The economic crisis and Germany's boycott of Lithuanian exports forced Lithuania to make concessions. Negotiations with Nazi Germany started in March 1936 and a trade treaty was concluded on 5 August 1936. The exports to Germany rebounded, but Lithuania pardoned most of the defendants in the trial of Neumann and Sass and could not take more decisive actions to curb the pro-Nazi propaganda in the Klaipėda Region.

The government made some moves to alleviate the economic hardship of the farmers. The land tax was reduced by 10% and eliminated for three years for new farmers. Repayment of loans to the government owned Land Bank were deferred until 1937. In some instances, foreclosures were delayed.

===Suppression of the opposition===
The government and its official newspaper Lietuvos aidas variously blamed the communists, foreign forces (i.e. Nazi Germany), or local troublemakers (i.e. landless peasants, seasonal farm workers, criminals). The newspaper portrayed farmers as confused, misguided, or coerced by these nefarious forces. Farmers and the military were key supporters of the ruling Lithuanian Nationalist Union. The government also blamed the opposition parties on organizing the strike. There is some evidence that opposition parties (Lithuanian Christian Democratic Party, Lithuanian Popular Peasants' Union, Communist Party of Lithuania, Social Democratic Party of Lithuania) attempted to organize a joint popular front during the strike.

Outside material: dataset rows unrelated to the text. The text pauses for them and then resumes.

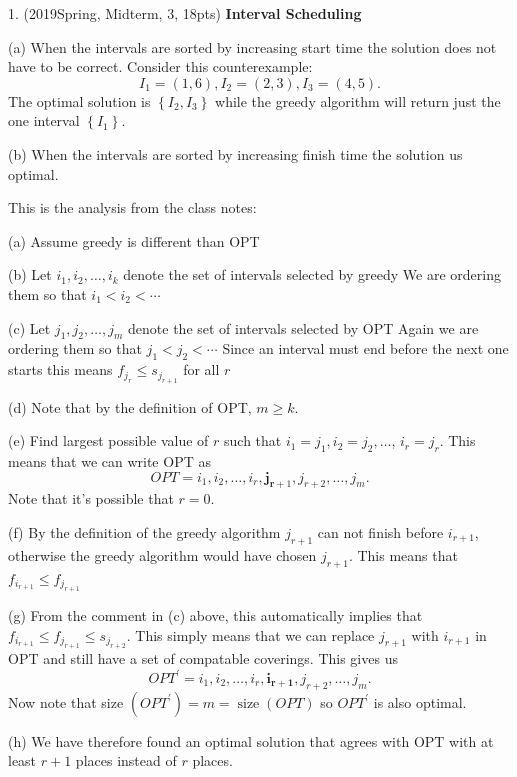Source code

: \begin{spacing}{1.3}
    1. (2019Spring, Midterm, 3, 18pts) {\bf Interval Scheduling} 

    (a) When the intervals are sorted by increasing start time the solution does not have to be correct. Consider this counterexample:
    $$
    I_{1}=(1,6), I_{2}=(2,3), I_{3}=(4,5).
    $$
    The optimal solution is $\left\{I_{2}, I_{3}\right\}$ while the greedy algorithm will return just the one interval $\left\{I_{1}\right\}$.
    
    (b) When the intervals are sorted by increasing finish time the solution us optimal.
    
    This is the analysis from the class notes:
    
    \setlength{\parindent}{2em}

    (a) Assume greedy is different than OPT
    
    (b) Let $i_{1}, i_{2}, \ldots, i_{k}$ denote the set of intervals selected by greedy We are ordering them so that $i_{1}<i_{2}<\cdots$
    
    (c) Let $j_{1}, j_{2}, \ldots, j_{m}$ denote the set of intervals selected by OPT Again we are ordering them so that $j_{1}<j_{2}<\cdots$
    Since an interval must end before the next one starts this means $f_{j_{r}} \leq s_{j_{r+1}}$ for all $r$
    
    (d) Note that by the definition of OPT, $m \geq k$.
    
    (e) Find largest possible value of $r$ such that $i_{1}=j_{1}, i_{2}=j_{2}, \ldots$, $i_{r}=j_{r}$.
    This means that we can write OPT as
    $$
    O P T=i_{1}, i_{2}, \ldots, i_{r}, \mathbf{j}_{\mathbf{r}+1}, j_{r+2}, \ldots, j_{m} .
    $$
    Note that it's possible that $r=0$.
    
    (f) By the definition of the greedy algorithm $j_{r+1}$ can not finish before $i_{r+1}$, otherwise the greedy algorithm would have chosen $j_{r+1}$. This means that $f_{i_{r+1}} \leq f_{j_{r+1}}$
    
    (g) From the comment in (c) above, this automatically implies that $f_{i_{r+1}} \leq f_{j_{r+1}} \leq s_{j_{r+2}}$.
    This simply means that we can replace $j_{r+1}$ with $i_{r+1}$ in OPT and still have a set of compatable coverings. This gives us
    $$
    O P T^{\prime}=i_{1}, i_{2}, \ldots, i_{r}, \mathbf{i}_{\mathbf{r}+\mathbf{1}}, j_{r+2}, \ldots, j_{m} .
    $$
    Now note that size $\left(O P T^{\prime}\right)=m=\operatorname{size}(O P T)$ so $O P T^{\prime}$ is also optimal.
    
    (h) We have therefore found an optimal solution that agrees with OPT with at least $r+1$ places instead of $r$ places.
    

\end{spacing}
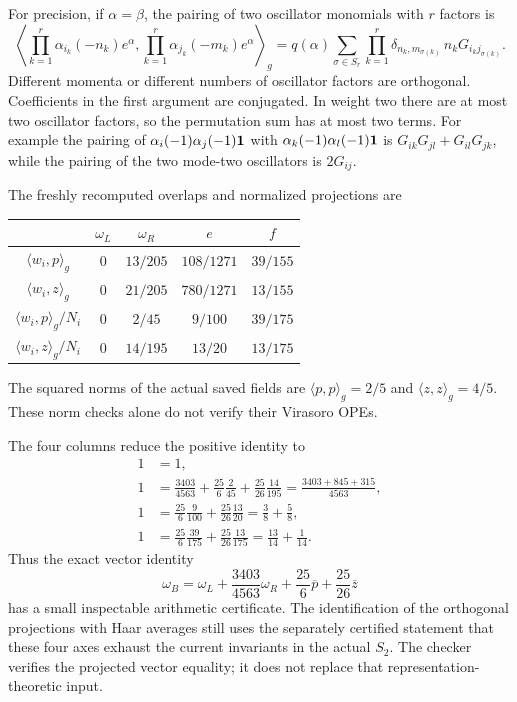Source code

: \documentclass[11pt]{article}
\theoremstyle{remark}\newtheorem{remark}[proposition]{Remark}
\begin{document}
For precision, if $\alpha=\beta$, the pairing of two oscillator
monomials with $r$ factors is
\[
\left\langle\prod_{k=1}^r\alpha_{i_k}(-n_k)e^\alpha,
\prod_{k=1}^r\alpha_{j_k}(-m_k)e^\alpha\right\rangle_g
=q(\alpha)\sum_{\sigma\in S_r}
\prod_{k=1}^r\delta_{n_k,m_{\sigma(k)}}\,n_kG_{i_kj_{\sigma(k)}}.
\]
Different momenta or different numbers of oscillator factors are
orthogonal. Coefficients in the first argument are conjugated. In
weight two there are at most two oscillator factors, so the permutation
sum has at most two terms. For example the pairing of
$\alpha_i(-1)\alpha_j(-1)\one$ with
$\alpha_k(-1)\alpha_l(-1)\one$ is
$G_{ik}G_{jl}+G_{il}G_{jk}$, while the pairing of the two mode-two
oscillators is $2G_{ij}$.

The freshly recomputed overlaps and normalized projections are
\begin{center}
\begin{tabular}{@{}ccccc@{}}\toprule
 & $\omega_L$ & $\omega_R$ & $e$ & $f$\\\midrule
$\langle w_i,p\rangle_g$ & $0$ & $13/205$ & $108/1271$ & $39/155$\\
$\langle w_i,z\rangle_g$ & $0$ & $21/205$ & $780/1271$ & $13/155$\\\midrule
$\langle w_i,p\rangle_g/N_i$ & $0$ & $2/45$ & $9/100$ & $39/175$\\
$\langle w_i,z\rangle_g/N_i$ & $0$ & $14/195$ & $13/20$ & $13/175$\\\bottomrule
\end{tabular}\end{center}
The squared norms of the actual saved fields are
$\langle p,p\rangle_g=2/5$ and $\langle z,z\rangle_g=4/5$.
These norm checks alone do not verify their Virasoro OPEs.

The four columns reduce the positive identity to
\[
\begin{split}
1&=1,\\
1&=\frac{3403}{4563}+\frac{25}{6}\frac{2}{45}
                         +\frac{25}{26}\frac{14}{195}
   =\frac{3403+845+315}{4563},\\
1&=\frac{25}{6}\frac9{100}+\frac{25}{26}\frac{13}{20}
   =\frac38+\frac58,\\
1&=\frac{25}{6}\frac{39}{175}+\frac{25}{26}\frac{13}{175}
   =\frac{13}{14}+\frac1{14}.
\end{split}
\]
Thus the exact vector identity
\[
\omega_B=\omega_L+\frac{3403}{4563}\omega_R
                      +\frac{25}{6}\overline p+\frac{25}{26}\overline z
\]
has a small inspectable arithmetic certificate. The identification of
the orthogonal projections with Haar averages still uses the separately
certified statement that these four axes exhaust the current invariants
in the actual $S_2$. The checker verifies the projected vector equality;
it does not replace that representation-theoretic input.
\end{document}
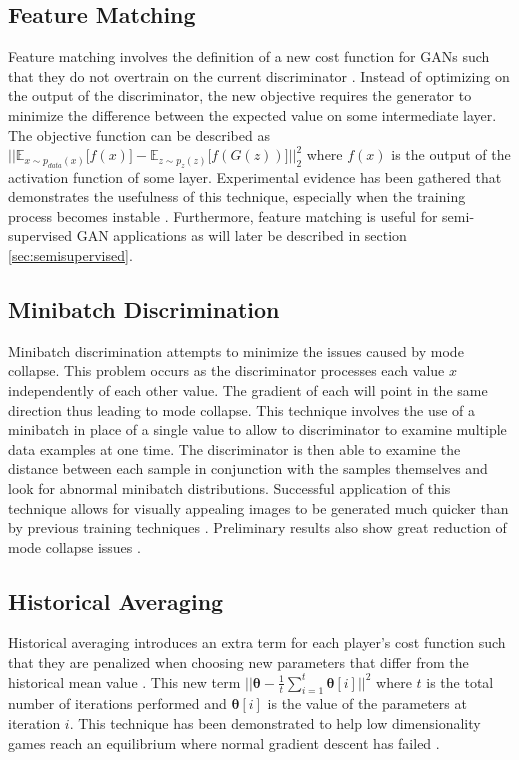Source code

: \documentclass[11pt]{article}
\begin{document}
\subsection{Feature Matching}
Feature matching involves the definition of a new cost function for GANs such that they do not overtrain on the current discriminator \citep{2016arXiv160603498S}. Instead of optimizing on the output of the discriminator, the new objective requires the generator to minimize the difference between the expected value on some intermediate layer. The objective function can be described as $\Big|\Big|\mathbb{E}_{x\sim p_{data}(x)}\Big[f(x)\Big] - \mathbb{E}_{z\sim p_{z}(z)}\Big[f(G(z))\Big]\Big|\Big|_2^2$ where $f(x)$ is the output of the activation function of some layer. Experimental evidence has been gathered that demonstrates the usefulness of this technique, especially when the training process becomes instable \citep{2016arXiv160603498S}. Furthermore, feature matching is useful for semi-supervised GAN applications as will later be described in section \ref{sec:semisupervised}.

\subsection{Minibatch Discrimination}
Minibatch discrimination attempts to minimize the issues caused by mode collapse. This problem occurs as the discriminator processes each value $x$ independently of each other value. The gradient of each will point in the same direction thus leading to mode collapse. This technique involves the use of a minibatch in place of a single value to allow to discriminator to examine multiple data examples at one time. The discriminator is then able to examine the distance between each sample in conjunction with the samples themselves and look for abnormal minibatch distributions. Successful application of this technique allows for visually appealing images to be generated much quicker than by previous training techniques \citep{2016arXiv160603498S}. Preliminary results also show great reduction of mode collapse issues \citep{2017arXiv170100160G}.

\subsection{Historical Averaging}
Historical averaging introduces an extra term for each player's cost function such that they are penalized when choosing new parameters that differ from the historical mean value \citep{2016arXiv160603498S}. This new term $||\bm{\theta} - \frac{1}{t}\sum_{i=1}^{t}\bm{\theta}[i]||^2$ where $t$ is the total number of iterations performed and $\bm{\theta}[i]$ is the value of the parameters at iteration $i$. This technique has been demonstrated to help low dimensionality games reach an equilibrium where normal gradient descent has failed \citep{2016arXiv160603498S}.
\end{document}
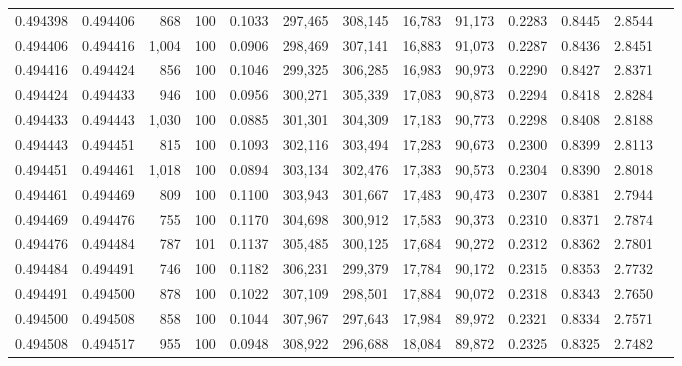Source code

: \begin{tabular}{rrrrrrrrrrrrr}
0.494398 & 0.494406 &   868 & 100 &                                     0.1033 & 297,465 & 308,145 &  16,783 &  91,173 & 0.2283 & 0.8445 & 2.8544 \\
0.494406 & 0.494416 & 1,004 & 100 &                                     0.0906 & 298,469 & 307,141 &  16,883 &  91,073 & 0.2287 & 0.8436 & 2.8451 \\
0.494416 & 0.494424 &   856 & 100 &                                     0.1046 & 299,325 & 306,285 &  16,983 &  90,973 & 0.2290 & 0.8427 & 2.8371 \\
0.494424 & 0.494433 &   946 & 100 &                                     0.0956 & 300,271 & 305,339 &  17,083 &  90,873 & 0.2294 & 0.8418 & 2.8284 \\
0.494433 & 0.494443 & 1,030 & 100 &                                     0.0885 & 301,301 & 304,309 &  17,183 &  90,773 & 0.2298 & 0.8408 & 2.8188 \\
0.494443 & 0.494451 &   815 & 100 &                                     0.1093 & 302,116 & 303,494 &  17,283 &  90,673 & 0.2300 & 0.8399 & 2.8113 \\
0.494451 & 0.494461 & 1,018 & 100 &                                     0.0894 & 303,134 & 302,476 &  17,383 &  90,573 & 0.2304 & 0.8390 & 2.8018 \\
0.494461 & 0.494469 &   809 & 100 &                                     0.1100 & 303,943 & 301,667 &  17,483 &  90,473 & 0.2307 & 0.8381 & 2.7944 \\
0.494469 & 0.494476 &   755 & 100 &                                     0.1170 & 304,698 & 300,912 &  17,583 &  90,373 & 0.2310 & 0.8371 & 2.7874 \\
0.494476 & 0.494484 &   787 & 101 &                                     0.1137 & 305,485 & 300,125 &  17,684 &  90,272 & 0.2312 & 0.8362 & 2.7801 \\
0.494484 & 0.494491 &   746 & 100 &                                     0.1182 & 306,231 & 299,379 &  17,784 &  90,172 & 0.2315 & 0.8353 & 2.7732 \\
0.494491 & 0.494500 &   878 & 100 &                                     0.1022 & 307,109 & 298,501 &  17,884 &  90,072 & 0.2318 & 0.8343 & 2.7650 \\
0.494500 & 0.494508 &   858 & 100 &                                     0.1044 & 307,967 & 297,643 &  17,984 &  89,972 & 0.2321 & 0.8334 & 2.7571 \\
0.494508 & 0.494517 &   955 & 100 &                                     0.0948 & 308,922 & 296,688 &  18,084 &  89,872 & 0.2325 & 0.8325 & 2.7482 \\

\end{tabular}
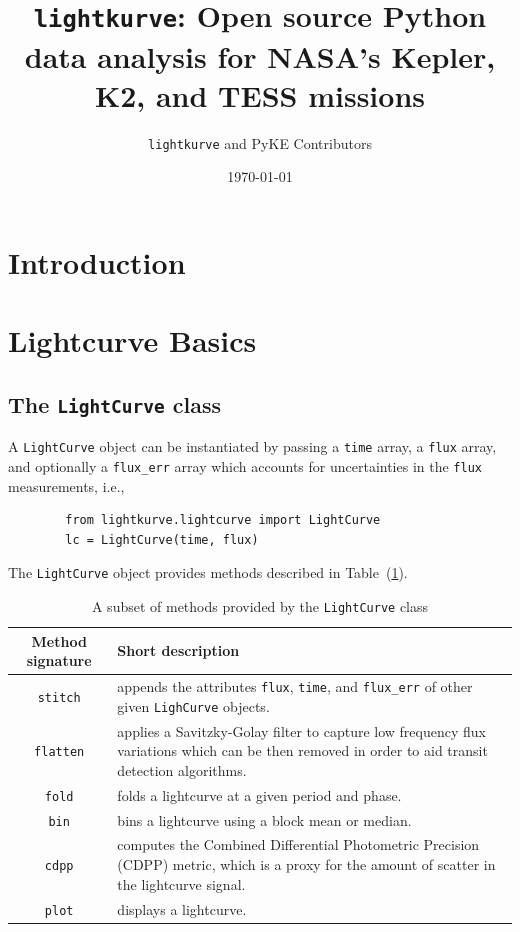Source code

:\documentclass{article}
\title{\texttt{lightkurve}: Open source Python data analysis for NASA's Kepler, K2, and TESS missions}
\author{\texttt{lightkurve} and PyKE Contributors}
\date{\today}
\begin{document}
\maketitle

\begin{abstract}

\end{abstract}

\section{Introduction}

\section{Lightcurve Basics}
    \subsection{The \texttt{LightCurve} class}
        A \texttt{LightCurve} object can be instantiated by passing a \texttt{time}
        array, a \texttt{flux} array, and optionally a \texttt{flux\_err} array which
        accounts for uncertainties in the \texttt{flux} measurements, i.e.,
        \begin{verbatim}
        from lightkurve.lightcurve import LightCurve
        lc = LightCurve(time, flux)
        \end{verbatim}

        The \texttt{LightCurve} object provides methods described in
        Table~(\ref{tab:methods}).

        \begin{table}[!htb]
            \centering
            \caption{A subset of methods provided by the \texttt{LightCurve} class}
            \begin{tabular}{cp{12cm}}
                \hline
                \textbf{Method signature} & \textbf{Short description} \\
                \hline
                \texttt{stitch} & appends the attributes \texttt{flux},
                \texttt{time}, and \texttt{flux\_err} of other given
                \texttt{LighCurve} objects.\\
                \texttt{flatten} & applies a Savitzky-Golay filter to capture
                low frequency flux variations which can be then removed in order
                to aid transit detection algorithms.\\
                \texttt{fold} & folds a lightcurve at a given period and phase.\\
                \texttt{bin} &  bins a lightcurve using a block mean or median.\\
                \texttt{cdpp} &  computes the Combined Differential Photometric
                Precision (CDPP) metric, which is a proxy for the amount of
                scatter in the lightcurve signal. \\
                \texttt{plot} & displays a lightcurve.
            \end{tabular}
            \label{tab:methods}
        \end{table}
\end{document}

On 12 October 1935, former presidents and ministers from opposition parties (Lithuanian Christian Democratic Party members Aleksandras Stulginskis, Pranas Dovydaitis, Antanas Tumėnas and Lithuanian Popular Peasants' Union members Kazys Grinius, Mykolas Sleževičius, and Ernestas Galvanauskas) sent a memorandum to President Smetona. They urged the government to take immediate actions to solve the crisis; the most important of such actions would be forming a coalition government that would include members of the opposition and organizing democratic elections to the Seimas (parliament). In response, on 7 November, the government suspended both of these political parties for "activities harmful to the nation and the state". Further, all political parties (except the Nationalist Union) were banned in February 1936. While elections to the Fourth Seimas of Lithuania were held in June 1936, the Nationalist Union ensured its full control of the legislature.